__Requirement__.
Each line of the data below that contains "maximum" must be copied.

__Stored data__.
━━━━━━━━━━━━━━━━

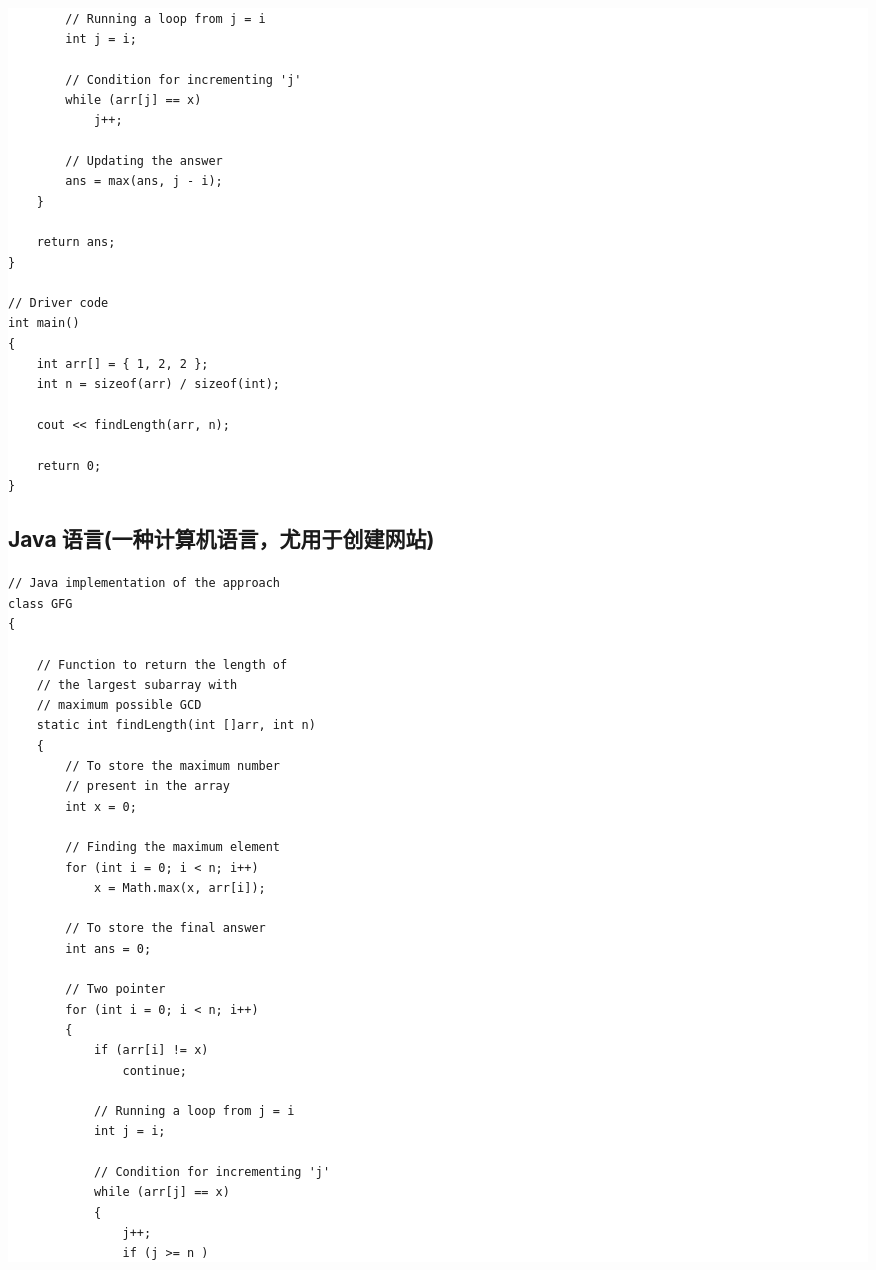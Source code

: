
 ```
        // Running a loop from j = i
        int j = i;

        // Condition for incrementing 'j'
        while (arr[j] == x)
            j++;

        // Updating the answer
        ans = max(ans, j - i);
    }

    return ans;
}

// Driver code
int main()
{
    int arr[] = { 1, 2, 2 };
    int n = sizeof(arr) / sizeof(int);

    cout << findLength(arr, n);

    return 0;
}
```

## Java 语言(一种计算机语言，尤用于创建网站)

```
// Java implementation of the approach
class GFG
{

    // Function to return the length of
    // the largest subarray with
    // maximum possible GCD
    static int findLength(int []arr, int n)
    {
        // To store the maximum number
        // present in the array
        int x = 0;

        // Finding the maximum element
        for (int i = 0; i < n; i++)
            x = Math.max(x, arr[i]);

        // To store the final answer
        int ans = 0;

        // Two pointer
        for (int i = 0; i < n; i++)
        {
            if (arr[i] != x)
                continue;

            // Running a loop from j = i
            int j = i;

            // Condition for incrementing 'j'
            while (arr[j] == x)
            {
                j++;
                if (j >= n )
```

━━━━━━━━━━━━━━━━

__Answer space__.
    // maximum possible GCD
        // To store the maximum number
        // Finding the maximum element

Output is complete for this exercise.